If you use open vpn for accessing aws then you can use private IP of ec2
machine from your laptop.


Thanks
Ashutosh

On Tue, Jun 7, 2016 at 11:00 PM, Shannon Carey <sca...@expedia.com> wrote:

> We're also starting to look at automating job deployment/start to Flink
> running on EMR. There are a few options:
>
>    - Use RemoteExecutionEnvironment (per the examples). Problems: not
>    sure best way to upload JAR, not sure how to run it detached so that the
>    Java program that starts the job is asynchronous with the long-running
>    cluster job.
>    - Use the CLI. Problems: need to run it locally on the YARN node,
>    otherwise you encounter the problems discussed below? It requires a Flink
>    distro. Logs of the launch will remain local to the machine that executes
>    it (eg. if it's on a Jenkins slave)
>    - Use the HTTP API
>
> Is using the HTTP API a reasonable approach? Is that API considered stable
> enough that we could rely on it continuing to be present?
>
> Thanks,
> Shannon
>
>
> From: "Bajaj, Abhinav" <abhinav.ba...@here.com>
> Date: Monday, June 6, 2016 at 12:10 PM
> To: Josh <jof...@gmail.com>
> Cc: "user@flink.apache.org" <user@flink.apache.org>
>
> Subject: Re: Submit Flink Jobs to YARN running on AWS
>
> Hi Josh,
>
> I have not yet :-( . I am working on getting a REST service setup on AWS
> that can do it rather than using Flink client remotely.
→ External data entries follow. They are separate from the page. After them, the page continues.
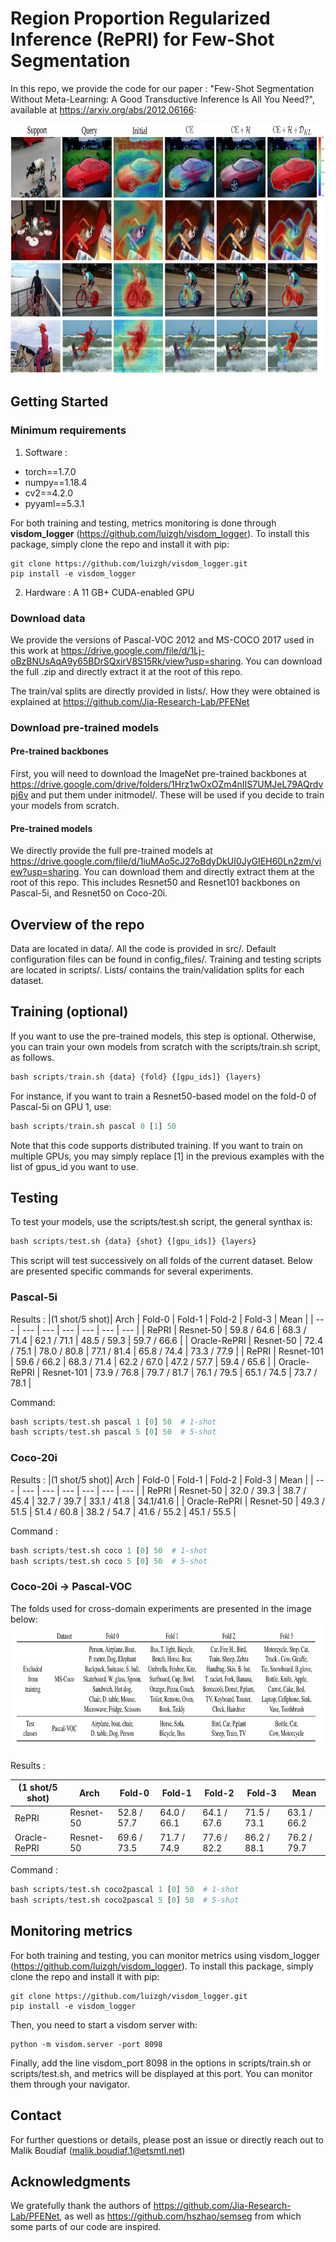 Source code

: # Region Proportion Regularized Inference (RePRI) for Few-Shot Segmentation

In this repo, we provide the code for our paper : "Few-Shot Segmentation Without Meta-Learning: A Good Transductive Inference Is All You Need?", available at https://arxiv.org/abs/2012.06166:

<img src="figures/intro_image.png" width="800" height="400"/>


## Getting Started

### Minimum requirements

1. Software :
+ torch==1.7.0
+ numpy==1.18.4
+ cv2==4.2.0
+ pyyaml==5.3.1

For both training and testing, metrics monitoring is done through **visdom_logger** (https://github.com/luizgh/visdom_logger). To install this package, simply clone the repo and install it with pip:

 ```
 git clone https://github.com/luizgh/visdom_logger.git
 pip install -e visdom_logger
 ```

 2. Hardware : A 11 GB+ CUDA-enabled GPU

### Download data

We provide the versions of Pascal-VOC 2012 and MS-COCO 2017 used in this work at https://drive.google.com/file/d/1Lj-oBzBNUsAqA9y65BDrSQxirV8S15Rk/view?usp=sharing. You can download the full .zip and directly extract it at the root of this repo.

The train/val splits are directly provided in lists/. How they were obtained is explained at https://github.com/Jia-Research-Lab/PFENet

### Download pre-trained models

#### Pre-trained backbones
First, you will need to download the ImageNet pre-trained backbones at https://drive.google.com/drive/folders/1Hrz1wOxOZm4nIIS7UMJeL79AQrdvpj6v and put them under initmodel/. These will be used if you decide to train your models from scratch.

#### Pre-trained models
We directly provide the full pre-trained models at https://drive.google.com/file/d/1iuMAo5cJ27oBdyDkUI0JyGIEH60Ln2zm/view?usp=sharing. You can download them and directly extract them at the root of this repo. This includes Resnet50 and Resnet101 backbones on Pascal-5i, and Resnet50 on Coco-20i.

## Overview of the repo

Data are located in data/. All the code is provided in src/. Default configuration files can be found in config_files/. Training and testing scripts are located in scripts/. Lists/ contains the train/validation splits for each dataset.


## Training (optional)

If you want to use the pre-trained models, this step is optional. Otherwise, you can train your own models from scratch with the scripts/train.sh script, as follows.

```python
bash scripts/train.sh {data} {fold} {[gpu_ids]} {layers}
```
For instance, if you want to train a Resnet50-based model on the fold-0 of Pascal-5i on GPU 1, use:
```python
bash scripts/train.sh pascal 0 [1] 50
```

Note that this code supports distributed training. If you want to train on multiple GPUs, you may simply replace [1] in the previous examples with the list of gpus_id you want to use.


## Testing

To test your models, use the scripts/test.sh script, the general synthax is:
```python
bash scripts/test.sh {data} {shot} {[gpu_ids]} {layers}
```
This script will test successively on all folds of the current dataset. Below are presented specific commands for several experiments.


### Pascal-5i

Results :
|(1 shot/5 shot)|   Arch     | Fold-0 	   | Fold-1 	 | Fold-2 	   | Fold-3      | Mean 		|
| 	   ---      |    ---     |      ---    |	   ---   |	   ---     |    ---      |  ---  		|
| RePRI       	| Resnet-50  | 59.8 / 64.6 | 68.3 / 71.4 | 62.1 / 71.1 | 48.5 / 59.3 | 59.7 / 66.6	|
| Oracle-RePRI	| Resnet-50  | 72.4 / 75.1 | 78.0 / 80.8 | 77.1 / 81.4 | 65.8 / 74.4 | 73.3 / 77.9  |
| RePRI       	| Resnet-101 | 59.6 / 66.2 | 68.3 / 71.4 | 62.2 / 67.0 | 47.2 / 57.7 | 59.4 / 65.6	|
| Oracle-RePRI	| Resnet-101 | 73.9 / 76.8 | 79.7 / 81.7 | 76.1 / 79.5 | 65.1 / 74.5 | 73.7 / 78.1  |

Command:
```python
bash scripts/test.sh pascal 1 [0] 50  # 1-shot
bash scripts/test.sh pascal 5 [0] 50  # 5-shot
```

### Coco-20i

Results :
|(1 shot/5 shot)|   Arch     | Fold-0 	   | Fold-1 	 | Fold-2 	   | Fold-3      | Mean 		|
| 	   ---      |    ---     |      ---    |	   ---   |	   ---     |    ---      |  ---			|
| RePRI       	| Resnet-50  | 32.0 / 39.3 | 38.7 / 45.4 | 32.7 / 39.7 | 33.1 / 41.8 | 34.1/41.6    |
| Oracle-RePRI	| Resnet-50  | 49.3 / 51.5 | 51.4 / 60.8 | 38.2 / 54.7 | 41.6 / 55.2 |	45.1 / 55.5 |

Command :
```python
bash scripts/test.sh coco 1 [0] 50  # 1-shot
bash scripts/test.sh coco 5 [0] 50  # 5-shot
```

### Coco-20i -> Pascal-VOC


The folds used for cross-domain experiments are presented in the image below:
<img src="figures/coco2pascal.png" width="800" height="200"/>

Results :

|(1 shot/5 shot)|   Arch     | Fold-0 	   | Fold-1 	 | Fold-2 	   | Fold-3      | Mean 		|
| 	   ---      |    ---     |      ---    |	   ---   |	   ---     |    ---      |  --- 		|
| RePRI       	| Resnet-50  | 52.8 / 57.7 | 64.0 / 66.1 | 64.1 / 67.6 | 71.5 / 73.1 | 63.1 / 66.2  |
| Oracle-RePRI	| Resnet-50  | 69.6 / 73.5 | 71.7 / 74.9 | 77.6 / 82.2 | 86.2 / 88.1 | 76.2 / 79.7  |


Command :
```python
bash scripts/test.sh coco2pascal 1 [0] 50  # 1-shot
bash scripts/test.sh coco2pascal 5 [0] 50  # 5-shot
```



## Monitoring metrics

For both training and testing, you can monitor metrics using visdom_logger (https://github.com/luizgh/visdom_logger). To install this package, simply clone the repo and install it with pip:
 ```
 git clone https://github.com/luizgh/visdom_logger.git
 pip install -e visdom_logger
 ```
 Then, you need to start a visdom server with:
 ```
 python -m visdom.server -port 8098
 ```

Finally, add the line visdom_port 8098 in the options in scripts/train.sh or scripts/test.sh, and metrics will be displayed at this port. You can monitor them through your navigator.

## Contact

For further questions or details, please post an issue or directly reach out to Malik Boudiaf (malik.boudiaf.1@etsmtl.net)


## Acknowledgments

We gratefully thank the authors of https://github.com/Jia-Research-Lab/PFENet, as well as https://github.com/hszhao/semseg from which some parts of our code are inspired.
> This way the AKKA communication is within AWS.
>
> However, I still need the solution for running some of the
> integration/system tests.
>
> ~ Abhi
>
> From: Josh <jof...@gmail.com>
> Reply-To: "user@flink.apache.org" <user@flink.apache.org>
> Date: Monday, June 6, 2016 at 11:55 AM
> To: "user@flink.apache.org" <user@flink.apache.org>
> Subject: Re: Submit Flink Jobs to YARN running on AWS
>
> Hi Abhi,
>
> I'm also looking to deploy Flink jobs remotely to YARN, and eventually
> automate it - just wondering if you found a way to do it?
>
> Thanks,
> Josh
>
> On Wed, May 25, 2016 at 12:36 AM, Bajaj, Abhinav <abhinav.ba...@here.com>
> wrote:
>
>> Hi,
>>
>> Has anyone tried to submit a Flink Job remotely to Yarn running in AWS ?
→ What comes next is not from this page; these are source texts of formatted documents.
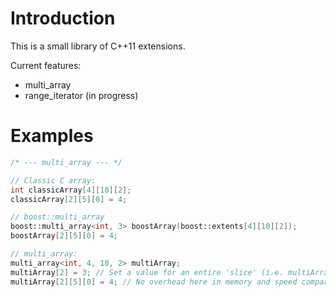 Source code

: Introduction
============

This is a small library of C++11 extensions.

Current features:
- multi_array
- range_iterator (in progress)

Examples
========
```cpp
/* --- multi_array --- */

// Classic C array:
int classicArray[4][10][2];
classicArray[2][5][0] = 4;

// boost::multi_array
boost::multi_array<int, 3> boostArray(boost::extents[4][10][2]);
boostArray[2][5][0] = 4;

// multi_array:
multi_array<int, 4, 10, 2> multiArray;
multiArray[2] = 3; // Set a value for an entire 'slice' (i.e. multiArray[2][x][y] = 3 for all 0 <= x < 10 and 0 <= y < 2)
multiArray[2][5][0] = 4; // No overhead here in memory and speed compared to 'classicArray'
```
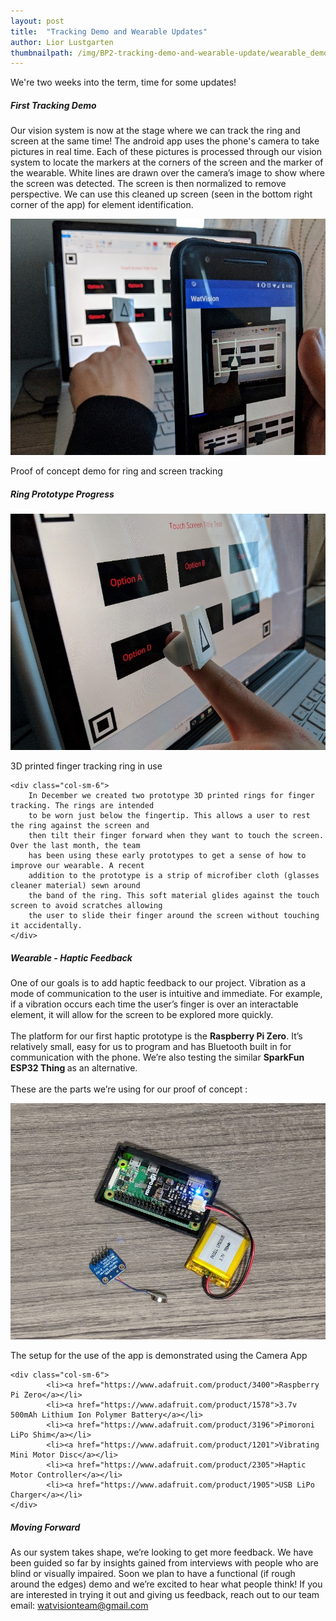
 ```yaml
---
layout: post
title:  "Tracking Demo and Wearable Updates"
author: Lior Lustgarten
thumbnailpath: /img/BP2-tracking-demo-and-wearable-update/wearable_demo_1.jpg
---
```


We're two weeks into the term, time for some updates!

##### First Tracking Demo

Our vision system is now at the stage where we can track the ring and screen at the same time!
 The android app uses the phone's camera to take pictures in real time. Each of these pictures
 is processed through our vision system to locate the markers at the corners of the screen and
 the marker of the wearable. White lines are drawn over the camera’s image to show where the 
 screen was detected. The screen is then normalized to remove perspective. We can use this cleaned
 up screen (seen in the bottom right corner of the app) for element identification.

<img src="/img/BP2-tracking-demo-and-wearable-update/wearable_demo_1.jpg" alt="User holding 
their phone in their right hand and using the Watvision wearable in their left hand to explore
 the screen" class="img-responsive" />
<p>Proof of concept demo for ring and screen tracking</p>

##### Ring Prototype Progress


<div class="row">
    <div class="col-sm-6">
        <img src="/img/BP2-tracking-demo-and-wearable-update/wearable_demo_2.jpg" alt="Closeup of the prototype ring showing where it sits on the finger" class="img-responsive" />
        <p>3D printed finger tracking ring in use</p>
    </div>

    <div class="col-sm-6">
        In December we created two prototype 3D printed rings for finger tracking. The rings are intended
        to be worn just below the fingertip. This allows a user to rest the ring against the screen and 
        then tilt their finger forward when they want to touch the screen. Over the last month, the team 
        has been using these early prototypes to get a sense of how to improve our wearable. A recent 
        addition to the prototype is a strip of microfiber cloth (glasses cleaner material) sewn around 
        the band of the ring. This soft material glides against the touch screen to avoid scratches allowing 
        the user to slide their finger around the screen without touching it accidentally.
    </div>
</div>


##### Wearable - Haptic Feedback

One of our goals is to add haptic feedback to our project. Vibration as a mode of communication 
to the user is intuitive and immediate. For example, if a vibration occurs each time the user’s 
finger is over an interactable element, it will allow for the screen to be explored more quickly.
<br/>
<br/>
The platform for our first haptic prototype is the <strong> Raspberry Pi Zero</strong>. It’s 
relatively small, easy for us to program and has Bluetooth built in for communication with the 
phone. We’re also testing the similar <strong>SparkFun ESP32 Thing </strong> as an alternative.
<br/>
<br/>
These are the parts we’re using for our proof of concept : 

<div class="row">
    <div class="col-sm-6">
        <img src="/img/BP2-tracking-demo-and-wearable-update/raspberry_pi_zero_battery_haptic_motor.jpg" alt="Raspberry Pi zero powered by small lipo and vibration motor with haptic driver." class="img-responsive" />
        <p>The setup for the use of the app is demonstrated using the Camera App</p>
    </div>

    <div class="col-sm-6">
            <li><a href="https://www.adafruit.com/product/3400">Raspberry Pi Zero</a></li>
            <li><a href="https://www.adafruit.com/product/1578">3.7v 500mAh Lithium Ion Polymer Battery</a></li>
            <li><a href="https://www.adafruit.com/product/3196">Pimoroni LiPo Shim</a></li>
            <li><a href="https://www.adafruit.com/product/1201">Vibrating Mini Motor Disc</a></li>
            <li><a href="https://www.adafruit.com/product/2305">Haptic Motor Controller</a></li>
            <li><a href="https://www.adafruit.com/product/1905">USB LiPo Charger</a></li>
    </div>
</div>

##### Moving Forward
As our system takes shape, we’re looking to get more feedback. We have been guided so far by insights
 gained from interviews with people who are blind or visually impaired. Soon we plan to have a functional
 (if rough around the edges) demo and we’re excited to hear what people think! If you are interested in
 trying it out and giving us feedback, reach out to our team email: <a href="mailto:watvisionteam@gmail.com">watvisionteam@gmail.com</a>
>> The case I am stuck with is where the Flink client is on my laptop and
>> YARN is running on AWS.
>>
>> @Robert, Did you get a chance to try this out?
>>
>> Regards,
>> Abhi
>>
>> From: "Bajaj, Abhinav" <abhinav.ba...@here.com>
>> Date: Friday, April 29, 2016 at 3:50 PM
>>
>> To: "user@flink.apache.org" <user@flink.apache.org>
>> Subject: Re: Submit Flink Jobs to YARN running on AWS
>>
>> Hi Robert,
>>
>> Thanks for your reply.
>>
>> I am using the Public DNS for the EC2 machines in the yarn and hdfs
>> configuration files. It looks like "
>> ec2-203-0-113-25.compute-1.amazonaws.com”
>> You should be able to connect then.
>>
>> I have hadoop installed locally and the YARN_CONF_DIR is pointing to it.
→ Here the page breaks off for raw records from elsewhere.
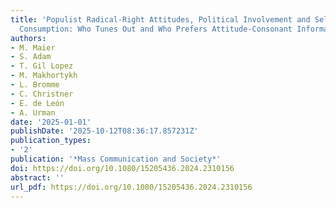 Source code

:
 ```yaml
---
title: 'Populist Radical-Right Attitudes, Political Involvement and Selective Information
  Consumption: Who Tunes Out and Who Prefers Attitude-Consonant Information'
authors:
- M. Maier
- S. Adam
- T. Gil Lopez
- M. Makhortykh
- L. Bromme
- C. Christner
- E. de León
- A. Urman
date: '2025-01-01'
publishDate: '2025-10-12T08:36:17.857231Z'
publication_types:
- '2'
publication: '*Mass Communication and Society*'
doi: https://doi.org/10.1080/15205436.2024.2310156
abstract: ''
url_pdf: https://doi.org/10.1080/15205436.2024.2310156
---
```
>> The yarn-site.xml and core-site.xml files use the resource manager
>> address(Public DNS) running in AWS.
>>
>> So, whenever I submit the job using the client on my laptop, it connects
>> to RM.
>> The RM starts the YARN application and starts the Job manager.
>> The job manager starts the actor system using the internal IP of the
>> nodemanager. In my understanding, this is where the problem lies.
>>
>> The local client tries to connect to the Job manager actor system but the
>> messages are dropped by the actor system as the IP address(EC2 internal IP)
>> that actor system started with does not match the external IP
>> address(Public IP) that was used by Flink client to send the message.
>> Please see my first mail below for detailed logs.
>>
>> Please keep me posted with your progress.
>>
>> I plan to move the cluster to VPC for other reasons.
>> I have limited knowledge of VPC but I guess the difference in internal
>> and external IP address will not be resolved.
>> Please correct if your views are different.
>>
>> It will be great if you are able to reproduce the issue.
>>
>> Thanks again.
>> Abhi
>>
>>
>>
>> *[image: cid:DACBF116-FD8C-48DB-B91D-D54510B306E8]*
>>
>> *Abhinav Bajaj*
>>
>> Senior Engineer
>>
>> HERE Predictive Analytics
>>
>> Office:  +12062092767
>>
>> Mobile: +17083299516
>>
>> *HERE Seattle*
>>
>> 701 Pike Street, #2000, Seattle, WA 98101, USA
>>
>> *47° 36' 41" N. 122° 19' 57" W*
>>
>> *HERE Maps*
>>
>>
>>
>>
>> From: Robert Metzger <rmetz...@apache.org>
>> Reply-To: "user@flink.apache.org" <user@flink.apache.org>
>> Date: Tuesday, April 26, 2016 at 3:16 AM
>> To: "user@flink.apache.org" <user@flink.apache.org>
>> Subject: Re: Submit Flink Jobs to YARN running on AWS
>>
>> I've started my own EMR cluster and tried to launch a Flink job from my
>> local machine on it.
>> I have to admin that configuring the EMR launched Hadoop for external
>> access is quite a hassle.
>>
>> I'm not even able to submit Flink to the YARN cluster because the client
>> can not connect to the ResourceManager. I've change the resource manager
>> hostname to the public one in the yarn-site.xml on the cluster and
>> restarted it, but the client still can not connect.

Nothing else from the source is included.